Mr. G. Ramdeen, Mr. U. Maharaj instructed by Ms. D. Harripaul for the Appellants

Ms. K. Seenath, Ms. V. Ramadhar instructed by Ms. K. Mark for the Respondent

I have read the judgment of Rajkumar JA and I agree with it.

Justice of Appeal

Nolan Bereaux

I have read the judgment of Rajkumar JA and I also agree with it.

Justice of Appeal

Vasheist Kokaram

Delivered by Peter A. Rajkumar JA

Background
1

The instant appeals concern three prisoners, each allegedly representative of a class of prisoners who collectively instituted action against the State in respect of alleged assaults committed against them on November 11, 2006. The prisoners allegedly represent three different categories. Mr. Sobers represents prisoners who sustained injuries and were treated at hospital. Mr. Joseph represents a category of prisoners who sustained injuries which were treated at the prison infirmary. Mr. Wilson represents a category of prisoners who allegedly sustained injuries but who have no medical records documenting them.

2

The alleged injuries occurred in the course of an exercise conducted by police, soldiers and prison officers for the purpose of restoring order at the Golden Grove prison.
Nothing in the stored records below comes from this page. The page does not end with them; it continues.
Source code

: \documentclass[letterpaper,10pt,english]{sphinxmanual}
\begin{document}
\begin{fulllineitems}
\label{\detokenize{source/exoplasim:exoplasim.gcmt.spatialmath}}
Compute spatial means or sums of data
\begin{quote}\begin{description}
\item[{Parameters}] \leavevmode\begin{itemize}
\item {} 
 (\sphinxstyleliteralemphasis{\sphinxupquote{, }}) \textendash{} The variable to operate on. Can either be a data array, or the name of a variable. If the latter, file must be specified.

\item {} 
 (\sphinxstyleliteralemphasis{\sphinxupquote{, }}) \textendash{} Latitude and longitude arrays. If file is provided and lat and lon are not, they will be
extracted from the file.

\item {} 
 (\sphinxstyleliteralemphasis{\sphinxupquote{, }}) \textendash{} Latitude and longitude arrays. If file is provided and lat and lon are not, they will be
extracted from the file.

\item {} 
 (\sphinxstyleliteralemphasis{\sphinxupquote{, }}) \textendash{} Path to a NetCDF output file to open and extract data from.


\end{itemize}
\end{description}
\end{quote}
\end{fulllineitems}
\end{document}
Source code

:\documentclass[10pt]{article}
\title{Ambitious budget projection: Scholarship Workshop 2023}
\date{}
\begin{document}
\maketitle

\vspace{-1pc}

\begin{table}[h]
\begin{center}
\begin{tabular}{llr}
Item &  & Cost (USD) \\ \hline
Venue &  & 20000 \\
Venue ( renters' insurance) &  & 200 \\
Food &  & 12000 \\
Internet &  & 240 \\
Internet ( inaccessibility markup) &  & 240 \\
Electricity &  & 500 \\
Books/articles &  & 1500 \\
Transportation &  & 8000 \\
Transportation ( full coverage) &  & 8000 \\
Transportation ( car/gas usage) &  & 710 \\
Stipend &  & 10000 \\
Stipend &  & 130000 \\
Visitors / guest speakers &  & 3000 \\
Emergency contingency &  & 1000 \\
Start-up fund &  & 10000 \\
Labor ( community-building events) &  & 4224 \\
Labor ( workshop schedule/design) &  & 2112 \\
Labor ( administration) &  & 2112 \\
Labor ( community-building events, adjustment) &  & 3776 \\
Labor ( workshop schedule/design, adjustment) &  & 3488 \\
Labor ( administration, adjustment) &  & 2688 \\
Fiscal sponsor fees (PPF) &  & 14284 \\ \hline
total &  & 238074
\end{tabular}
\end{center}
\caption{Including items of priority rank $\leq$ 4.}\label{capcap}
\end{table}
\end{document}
The State contended that there was a period of increasing insecurity and insubordination at the prison extending over a period of months. It became necessary to reassert control over portions of the prisons, which had come under the control of prisoners. To this end, an exercise was planned involving prison officers, police and soldiers. That exercise involved the entry into the northern wing of the prison with riot suppression gear. That gear included pepper spray, and devices which fired rubber bullets. The State contended that such force as had to be used was a proportional response to that quite serious situation.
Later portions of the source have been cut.